_WHAT IS EXPECTED:_
Below are the records; locate each line with the word "improve" and copy it.

_WORKING DATA:_
§
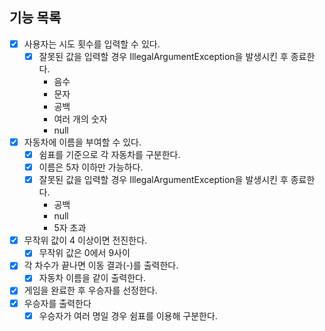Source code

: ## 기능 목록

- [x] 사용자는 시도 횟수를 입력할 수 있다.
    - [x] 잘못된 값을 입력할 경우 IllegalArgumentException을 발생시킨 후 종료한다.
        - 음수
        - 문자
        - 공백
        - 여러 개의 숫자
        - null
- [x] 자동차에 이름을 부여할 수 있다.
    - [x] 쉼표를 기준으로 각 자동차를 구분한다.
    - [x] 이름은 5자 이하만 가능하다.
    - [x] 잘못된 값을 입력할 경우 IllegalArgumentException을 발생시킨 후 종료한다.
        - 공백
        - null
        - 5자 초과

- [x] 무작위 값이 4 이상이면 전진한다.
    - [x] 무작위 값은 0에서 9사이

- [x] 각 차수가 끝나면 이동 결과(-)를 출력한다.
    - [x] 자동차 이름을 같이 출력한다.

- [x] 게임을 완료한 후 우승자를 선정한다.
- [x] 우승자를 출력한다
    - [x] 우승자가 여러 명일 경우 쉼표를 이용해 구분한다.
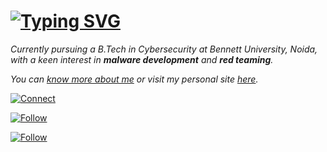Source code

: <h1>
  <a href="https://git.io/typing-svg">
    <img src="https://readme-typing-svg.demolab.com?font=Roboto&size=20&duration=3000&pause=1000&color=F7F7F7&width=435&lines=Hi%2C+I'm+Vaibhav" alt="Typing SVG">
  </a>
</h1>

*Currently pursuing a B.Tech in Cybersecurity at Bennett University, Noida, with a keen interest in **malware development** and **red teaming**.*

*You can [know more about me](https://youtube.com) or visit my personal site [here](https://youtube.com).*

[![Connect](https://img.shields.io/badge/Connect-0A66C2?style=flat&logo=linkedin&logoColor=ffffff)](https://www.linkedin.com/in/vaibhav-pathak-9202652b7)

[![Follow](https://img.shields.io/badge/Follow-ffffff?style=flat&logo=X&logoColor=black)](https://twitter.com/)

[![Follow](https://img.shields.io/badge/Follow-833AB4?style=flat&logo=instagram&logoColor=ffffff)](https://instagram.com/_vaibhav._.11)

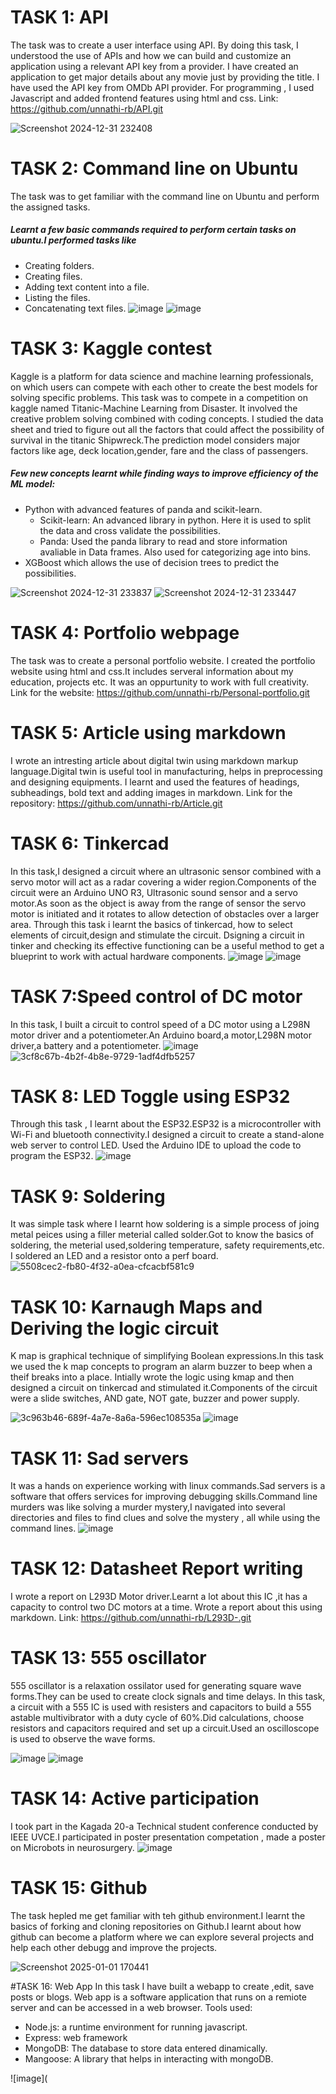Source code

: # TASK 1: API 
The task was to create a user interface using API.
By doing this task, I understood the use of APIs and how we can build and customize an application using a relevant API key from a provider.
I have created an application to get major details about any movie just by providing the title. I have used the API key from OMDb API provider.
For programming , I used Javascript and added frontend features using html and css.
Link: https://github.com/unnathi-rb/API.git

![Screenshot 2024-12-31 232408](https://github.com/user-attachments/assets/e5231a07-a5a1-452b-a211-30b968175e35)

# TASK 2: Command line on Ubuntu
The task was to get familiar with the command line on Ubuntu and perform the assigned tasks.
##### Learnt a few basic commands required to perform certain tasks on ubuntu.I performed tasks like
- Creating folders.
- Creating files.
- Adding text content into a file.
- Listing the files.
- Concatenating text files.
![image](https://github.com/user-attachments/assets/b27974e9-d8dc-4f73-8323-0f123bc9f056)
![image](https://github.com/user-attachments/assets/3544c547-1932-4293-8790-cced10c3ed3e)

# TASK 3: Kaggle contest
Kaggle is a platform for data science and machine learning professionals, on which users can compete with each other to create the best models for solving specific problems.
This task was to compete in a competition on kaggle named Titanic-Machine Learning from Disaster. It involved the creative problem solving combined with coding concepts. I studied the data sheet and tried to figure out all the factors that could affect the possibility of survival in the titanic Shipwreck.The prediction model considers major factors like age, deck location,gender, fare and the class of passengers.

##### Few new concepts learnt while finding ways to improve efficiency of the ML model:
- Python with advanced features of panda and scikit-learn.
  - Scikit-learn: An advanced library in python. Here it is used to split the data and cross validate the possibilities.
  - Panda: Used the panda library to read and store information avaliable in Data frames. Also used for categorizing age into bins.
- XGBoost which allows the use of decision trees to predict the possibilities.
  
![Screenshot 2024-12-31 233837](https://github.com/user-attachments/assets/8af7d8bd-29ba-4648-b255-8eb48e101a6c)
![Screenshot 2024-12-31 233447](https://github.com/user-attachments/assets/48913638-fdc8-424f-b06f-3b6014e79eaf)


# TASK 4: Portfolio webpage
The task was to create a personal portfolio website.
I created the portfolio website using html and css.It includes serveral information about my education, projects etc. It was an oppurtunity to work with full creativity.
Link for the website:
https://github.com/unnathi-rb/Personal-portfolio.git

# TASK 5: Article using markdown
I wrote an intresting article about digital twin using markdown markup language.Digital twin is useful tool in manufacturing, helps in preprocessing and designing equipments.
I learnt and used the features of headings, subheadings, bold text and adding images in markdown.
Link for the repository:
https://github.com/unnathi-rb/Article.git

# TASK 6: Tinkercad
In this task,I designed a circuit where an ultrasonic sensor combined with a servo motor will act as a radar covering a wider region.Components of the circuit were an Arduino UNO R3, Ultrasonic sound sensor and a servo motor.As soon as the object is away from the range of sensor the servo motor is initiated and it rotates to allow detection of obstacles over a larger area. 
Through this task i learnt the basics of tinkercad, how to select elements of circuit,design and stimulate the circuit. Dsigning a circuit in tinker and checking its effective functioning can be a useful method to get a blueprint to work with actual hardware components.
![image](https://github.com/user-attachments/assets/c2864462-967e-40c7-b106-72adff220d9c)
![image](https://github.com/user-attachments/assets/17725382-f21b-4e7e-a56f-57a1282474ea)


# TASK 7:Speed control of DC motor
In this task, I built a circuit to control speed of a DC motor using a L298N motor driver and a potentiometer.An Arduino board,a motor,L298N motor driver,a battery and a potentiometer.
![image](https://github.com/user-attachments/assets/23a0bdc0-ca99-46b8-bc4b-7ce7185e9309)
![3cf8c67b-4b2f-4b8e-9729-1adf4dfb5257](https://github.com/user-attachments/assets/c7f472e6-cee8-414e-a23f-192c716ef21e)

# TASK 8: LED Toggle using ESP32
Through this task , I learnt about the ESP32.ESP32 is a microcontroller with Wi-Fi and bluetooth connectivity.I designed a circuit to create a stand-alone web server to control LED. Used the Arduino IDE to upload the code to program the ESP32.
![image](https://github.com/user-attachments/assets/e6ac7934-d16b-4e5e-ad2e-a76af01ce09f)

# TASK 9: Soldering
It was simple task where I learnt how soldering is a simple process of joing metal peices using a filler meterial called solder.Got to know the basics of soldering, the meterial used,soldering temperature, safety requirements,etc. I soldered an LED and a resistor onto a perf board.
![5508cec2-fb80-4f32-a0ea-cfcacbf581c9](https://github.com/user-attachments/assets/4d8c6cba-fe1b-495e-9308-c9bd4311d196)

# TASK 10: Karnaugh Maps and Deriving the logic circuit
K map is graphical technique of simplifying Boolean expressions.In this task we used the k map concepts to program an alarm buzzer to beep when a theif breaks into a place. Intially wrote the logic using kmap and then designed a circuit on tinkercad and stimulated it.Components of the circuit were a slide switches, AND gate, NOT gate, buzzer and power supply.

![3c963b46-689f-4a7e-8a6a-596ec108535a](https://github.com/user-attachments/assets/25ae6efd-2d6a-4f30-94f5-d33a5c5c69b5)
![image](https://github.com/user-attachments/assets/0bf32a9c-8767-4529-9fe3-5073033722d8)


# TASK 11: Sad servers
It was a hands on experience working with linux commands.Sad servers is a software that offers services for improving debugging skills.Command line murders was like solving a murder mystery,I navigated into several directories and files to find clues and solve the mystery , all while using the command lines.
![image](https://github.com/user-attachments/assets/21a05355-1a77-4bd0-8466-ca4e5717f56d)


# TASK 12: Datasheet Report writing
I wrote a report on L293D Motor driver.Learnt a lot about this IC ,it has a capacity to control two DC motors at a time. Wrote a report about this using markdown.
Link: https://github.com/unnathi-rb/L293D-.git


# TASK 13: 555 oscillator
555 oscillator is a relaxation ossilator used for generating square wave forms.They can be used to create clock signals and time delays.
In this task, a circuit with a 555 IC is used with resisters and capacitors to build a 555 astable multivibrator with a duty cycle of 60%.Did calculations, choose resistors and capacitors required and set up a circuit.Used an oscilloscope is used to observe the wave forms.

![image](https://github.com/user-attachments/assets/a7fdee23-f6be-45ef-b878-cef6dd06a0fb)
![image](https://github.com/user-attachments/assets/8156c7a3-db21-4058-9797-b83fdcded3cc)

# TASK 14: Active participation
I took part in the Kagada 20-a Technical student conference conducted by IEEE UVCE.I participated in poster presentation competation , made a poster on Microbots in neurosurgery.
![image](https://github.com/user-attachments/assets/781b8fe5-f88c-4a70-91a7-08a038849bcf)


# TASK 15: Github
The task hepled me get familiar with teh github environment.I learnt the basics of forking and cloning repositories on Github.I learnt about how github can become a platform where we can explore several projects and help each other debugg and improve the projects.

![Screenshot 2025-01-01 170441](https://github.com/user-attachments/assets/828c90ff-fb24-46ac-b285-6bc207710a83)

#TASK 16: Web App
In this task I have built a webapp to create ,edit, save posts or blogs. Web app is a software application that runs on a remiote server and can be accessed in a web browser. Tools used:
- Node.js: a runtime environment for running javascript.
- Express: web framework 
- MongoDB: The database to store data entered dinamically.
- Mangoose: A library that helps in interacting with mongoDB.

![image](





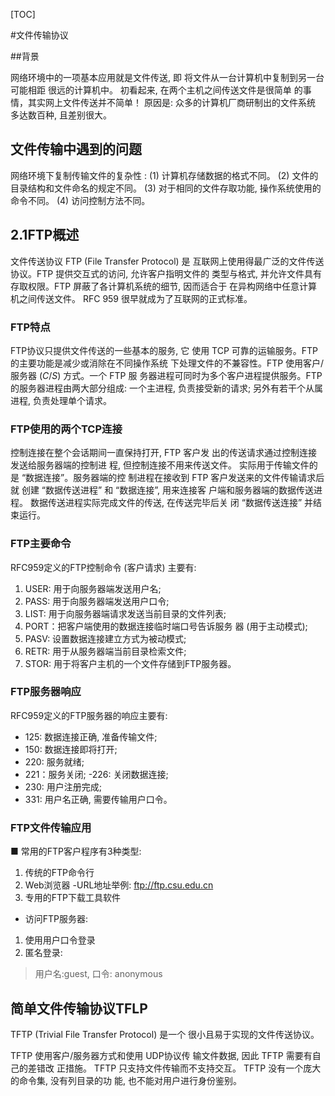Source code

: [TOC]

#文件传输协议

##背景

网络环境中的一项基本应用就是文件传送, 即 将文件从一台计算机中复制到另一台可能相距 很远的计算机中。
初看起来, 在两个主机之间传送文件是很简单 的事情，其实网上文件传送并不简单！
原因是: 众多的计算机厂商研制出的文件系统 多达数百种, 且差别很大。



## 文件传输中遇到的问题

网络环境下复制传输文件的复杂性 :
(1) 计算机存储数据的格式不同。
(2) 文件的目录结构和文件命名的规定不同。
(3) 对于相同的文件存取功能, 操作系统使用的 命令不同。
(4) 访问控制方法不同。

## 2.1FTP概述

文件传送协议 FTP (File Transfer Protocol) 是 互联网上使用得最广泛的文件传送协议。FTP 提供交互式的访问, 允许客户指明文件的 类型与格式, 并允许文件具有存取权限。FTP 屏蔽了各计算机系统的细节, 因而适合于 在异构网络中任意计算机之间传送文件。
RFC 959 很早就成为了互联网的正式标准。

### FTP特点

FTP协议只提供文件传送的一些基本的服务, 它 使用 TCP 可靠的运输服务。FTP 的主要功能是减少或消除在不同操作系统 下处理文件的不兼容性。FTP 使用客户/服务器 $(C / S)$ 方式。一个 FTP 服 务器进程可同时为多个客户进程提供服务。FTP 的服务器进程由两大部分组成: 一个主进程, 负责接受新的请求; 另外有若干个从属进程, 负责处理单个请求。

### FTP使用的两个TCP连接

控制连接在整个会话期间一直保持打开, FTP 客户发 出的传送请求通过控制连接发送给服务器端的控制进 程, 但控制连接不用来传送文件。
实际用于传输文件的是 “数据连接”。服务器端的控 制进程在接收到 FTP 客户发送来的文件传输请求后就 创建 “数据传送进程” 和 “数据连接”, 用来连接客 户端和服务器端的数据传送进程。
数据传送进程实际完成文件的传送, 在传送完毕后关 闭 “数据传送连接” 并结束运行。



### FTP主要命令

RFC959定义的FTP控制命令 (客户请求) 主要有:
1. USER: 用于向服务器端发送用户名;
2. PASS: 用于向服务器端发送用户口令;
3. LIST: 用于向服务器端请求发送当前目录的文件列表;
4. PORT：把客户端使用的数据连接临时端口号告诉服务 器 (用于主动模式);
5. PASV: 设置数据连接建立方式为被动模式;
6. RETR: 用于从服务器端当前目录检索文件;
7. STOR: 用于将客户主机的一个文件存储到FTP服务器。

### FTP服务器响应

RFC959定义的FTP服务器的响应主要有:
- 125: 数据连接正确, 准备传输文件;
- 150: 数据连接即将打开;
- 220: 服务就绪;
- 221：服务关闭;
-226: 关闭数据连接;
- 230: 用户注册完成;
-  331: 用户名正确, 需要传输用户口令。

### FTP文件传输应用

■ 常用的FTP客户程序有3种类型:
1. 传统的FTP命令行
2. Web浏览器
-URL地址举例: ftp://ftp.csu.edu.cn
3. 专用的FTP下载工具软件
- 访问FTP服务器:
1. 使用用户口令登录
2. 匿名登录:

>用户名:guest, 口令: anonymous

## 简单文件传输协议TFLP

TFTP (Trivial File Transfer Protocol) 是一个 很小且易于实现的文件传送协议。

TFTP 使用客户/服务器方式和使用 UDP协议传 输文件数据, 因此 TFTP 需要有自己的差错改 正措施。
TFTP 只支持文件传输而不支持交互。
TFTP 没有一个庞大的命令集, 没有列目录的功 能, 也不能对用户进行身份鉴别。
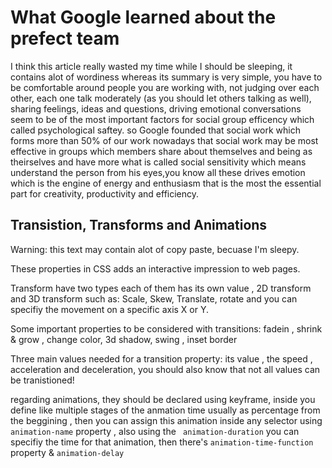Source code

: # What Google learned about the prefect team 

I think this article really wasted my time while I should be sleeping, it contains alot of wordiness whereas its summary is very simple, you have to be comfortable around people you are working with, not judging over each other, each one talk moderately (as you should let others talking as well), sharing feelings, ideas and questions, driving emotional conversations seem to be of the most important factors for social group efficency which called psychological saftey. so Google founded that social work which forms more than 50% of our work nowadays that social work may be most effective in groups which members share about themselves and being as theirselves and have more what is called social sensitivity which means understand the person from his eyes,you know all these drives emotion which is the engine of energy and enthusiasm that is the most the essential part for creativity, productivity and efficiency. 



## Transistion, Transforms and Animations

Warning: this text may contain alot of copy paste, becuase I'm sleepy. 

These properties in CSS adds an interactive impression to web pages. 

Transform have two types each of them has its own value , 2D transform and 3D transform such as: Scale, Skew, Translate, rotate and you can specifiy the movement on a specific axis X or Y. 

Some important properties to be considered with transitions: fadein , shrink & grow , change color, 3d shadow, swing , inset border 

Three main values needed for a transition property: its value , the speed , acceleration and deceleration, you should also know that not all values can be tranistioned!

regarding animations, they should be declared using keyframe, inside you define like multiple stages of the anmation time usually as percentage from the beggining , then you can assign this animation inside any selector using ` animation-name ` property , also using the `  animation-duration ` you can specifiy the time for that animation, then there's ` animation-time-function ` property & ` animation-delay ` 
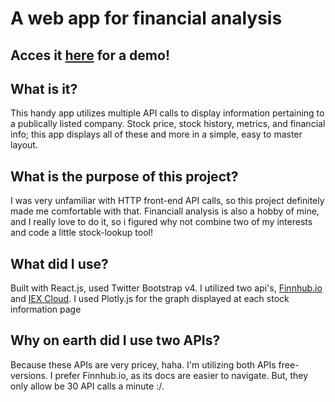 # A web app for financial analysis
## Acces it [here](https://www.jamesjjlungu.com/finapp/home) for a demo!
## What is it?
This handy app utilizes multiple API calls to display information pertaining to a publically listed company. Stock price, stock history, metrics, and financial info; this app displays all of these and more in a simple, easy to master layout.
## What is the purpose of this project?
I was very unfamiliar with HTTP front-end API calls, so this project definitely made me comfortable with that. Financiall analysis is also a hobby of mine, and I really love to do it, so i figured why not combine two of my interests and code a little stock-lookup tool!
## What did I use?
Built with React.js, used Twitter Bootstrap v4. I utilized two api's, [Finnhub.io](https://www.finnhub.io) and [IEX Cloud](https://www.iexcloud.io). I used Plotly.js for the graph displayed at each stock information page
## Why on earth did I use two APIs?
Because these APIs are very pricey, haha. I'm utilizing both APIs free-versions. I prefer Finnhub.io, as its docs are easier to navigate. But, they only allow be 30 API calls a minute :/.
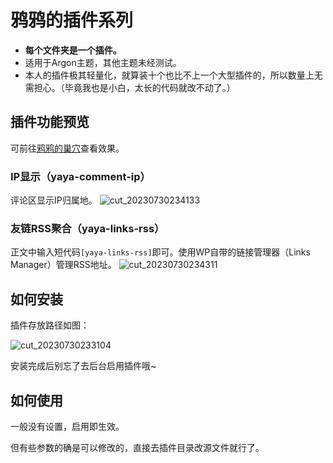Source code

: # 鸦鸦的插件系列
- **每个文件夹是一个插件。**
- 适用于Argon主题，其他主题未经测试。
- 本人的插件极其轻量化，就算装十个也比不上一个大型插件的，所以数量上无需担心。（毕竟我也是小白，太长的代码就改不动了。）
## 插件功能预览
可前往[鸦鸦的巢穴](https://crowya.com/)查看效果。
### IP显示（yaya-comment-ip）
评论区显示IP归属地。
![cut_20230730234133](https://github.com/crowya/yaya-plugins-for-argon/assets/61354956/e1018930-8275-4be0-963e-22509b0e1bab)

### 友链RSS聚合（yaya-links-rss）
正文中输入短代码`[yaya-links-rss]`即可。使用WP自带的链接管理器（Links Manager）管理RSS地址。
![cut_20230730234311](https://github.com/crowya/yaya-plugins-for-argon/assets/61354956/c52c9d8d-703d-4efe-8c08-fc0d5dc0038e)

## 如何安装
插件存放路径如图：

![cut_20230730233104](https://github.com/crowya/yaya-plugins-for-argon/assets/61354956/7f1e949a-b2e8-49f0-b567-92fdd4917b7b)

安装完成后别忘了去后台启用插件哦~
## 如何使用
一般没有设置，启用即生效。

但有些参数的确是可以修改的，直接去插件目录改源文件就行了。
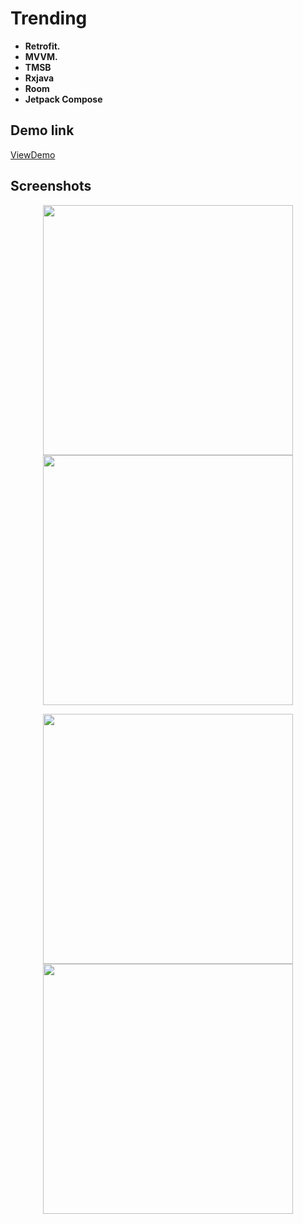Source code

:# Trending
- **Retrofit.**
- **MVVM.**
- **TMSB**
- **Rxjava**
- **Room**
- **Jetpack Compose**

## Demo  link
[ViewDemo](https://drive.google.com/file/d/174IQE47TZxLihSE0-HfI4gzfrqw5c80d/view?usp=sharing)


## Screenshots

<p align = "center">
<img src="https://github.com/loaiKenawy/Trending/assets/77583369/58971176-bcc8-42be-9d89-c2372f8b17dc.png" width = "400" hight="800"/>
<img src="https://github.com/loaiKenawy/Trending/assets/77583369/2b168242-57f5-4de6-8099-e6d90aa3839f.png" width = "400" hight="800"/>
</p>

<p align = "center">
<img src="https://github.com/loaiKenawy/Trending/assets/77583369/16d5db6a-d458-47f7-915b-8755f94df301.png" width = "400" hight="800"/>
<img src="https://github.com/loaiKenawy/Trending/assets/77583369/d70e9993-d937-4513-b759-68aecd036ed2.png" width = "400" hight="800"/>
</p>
§
_RESULT:_
##### Few new concepts learnt while finding ways to improve efficiency of the ML model:
The task hepled me get familiar with teh github environment.I learnt the basics of forking and cloning repositories on Github.I learnt about how github can become a platform where we can explore several projects and help each other debugg and improve the projects.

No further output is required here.